New York: Researchers have created miniature replicas of human livers which functioned normally in laboratory conditions.
The development may eventually solve the transplant shortage and also remove the need for powerful drugs to prevent the body rejecting the organ. But it will be at least five years before the technology can be used in hospitals.
The project director, Associate Professor Shay Somer of the Wake Forest Institute for Regenerative Medicine in North Carolina said: “We are excited about the possibilities this research represents, but must stress that we’re at an early stage and many technical hurdles must be overcome before it could benefit patients.
“Not only must we learn how to grow billions of liver cells at one time in order to engineer livers large enough for patients, but we must determine whether these organs are safe to use in patients.”
it is estimated that more than a fifth of patients die waiting for a transplant and many livers have to be discarded because they are too old or too damaged to be of any use.
The technology opens up the prospect of growing other replacement organs, including kidneys or pancreases, for patients who are able to donate stem cells.
Pedro Baptista, co-author, said: “Our hope is that once these organs are transplanted, they will maintain and gain function as they continue to develop.”
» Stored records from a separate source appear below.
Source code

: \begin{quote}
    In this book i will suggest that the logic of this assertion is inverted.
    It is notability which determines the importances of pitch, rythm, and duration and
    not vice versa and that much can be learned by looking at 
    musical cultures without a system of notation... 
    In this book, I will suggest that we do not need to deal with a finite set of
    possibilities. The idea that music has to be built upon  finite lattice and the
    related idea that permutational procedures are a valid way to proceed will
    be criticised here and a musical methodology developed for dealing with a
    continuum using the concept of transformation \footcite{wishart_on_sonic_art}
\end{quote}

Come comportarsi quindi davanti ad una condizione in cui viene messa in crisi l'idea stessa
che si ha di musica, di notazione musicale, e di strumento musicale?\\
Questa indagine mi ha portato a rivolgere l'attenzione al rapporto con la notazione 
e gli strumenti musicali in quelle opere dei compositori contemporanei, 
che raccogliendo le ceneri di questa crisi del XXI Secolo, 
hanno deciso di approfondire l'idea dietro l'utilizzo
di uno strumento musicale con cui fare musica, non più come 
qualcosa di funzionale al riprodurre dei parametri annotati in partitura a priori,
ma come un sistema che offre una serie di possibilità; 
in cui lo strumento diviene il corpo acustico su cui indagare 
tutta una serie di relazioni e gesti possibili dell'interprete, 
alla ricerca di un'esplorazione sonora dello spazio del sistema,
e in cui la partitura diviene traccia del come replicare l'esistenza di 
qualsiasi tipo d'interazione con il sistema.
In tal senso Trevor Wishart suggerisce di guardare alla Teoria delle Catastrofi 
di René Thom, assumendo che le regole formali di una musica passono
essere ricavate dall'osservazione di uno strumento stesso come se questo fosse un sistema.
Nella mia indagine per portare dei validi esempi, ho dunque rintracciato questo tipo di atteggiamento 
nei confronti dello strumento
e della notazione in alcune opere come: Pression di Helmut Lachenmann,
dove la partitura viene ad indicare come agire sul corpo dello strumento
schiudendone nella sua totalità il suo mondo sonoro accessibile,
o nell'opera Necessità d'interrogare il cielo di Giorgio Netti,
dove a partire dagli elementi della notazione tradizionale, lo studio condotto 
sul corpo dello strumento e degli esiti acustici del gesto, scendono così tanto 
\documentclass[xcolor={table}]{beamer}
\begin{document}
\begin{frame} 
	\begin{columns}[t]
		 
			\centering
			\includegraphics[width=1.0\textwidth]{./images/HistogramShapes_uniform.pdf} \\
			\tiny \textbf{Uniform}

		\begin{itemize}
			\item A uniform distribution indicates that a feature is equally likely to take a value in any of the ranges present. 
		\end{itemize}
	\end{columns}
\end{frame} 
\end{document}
The new technique works by effectively chemically stripping the old liver down too its basic “scaffold” or exoskeleton in a process of called “decellularisation”.
Onto this frame of connective tissue and blood vessels, they then regrow the new liver using stem cells from the patient.
Laboratory livers that were nourished for a week began growing and functioning like human organs, they said.
Liver disease is the fifth biggest killer in England and Wales, after heart disease, cancer, stroke and respiratory disease, and the only major cause of death that is still increasing year on year.
Some 16,087 people in Britain died from liver disease in 2008, a 4.5 per cent increase on the previous year, and the number of deaths is predicted to double in 20 years.
Sarah Matthews, for the British Liver Trust, said: “Technology such as this is much needed. Currently supply isn’t meeting demand, and for every one person who receives a liver transplant, 10 people die.
The research was presented at the annual meeting of the American Association for the Study of Liver Diseases in Boston.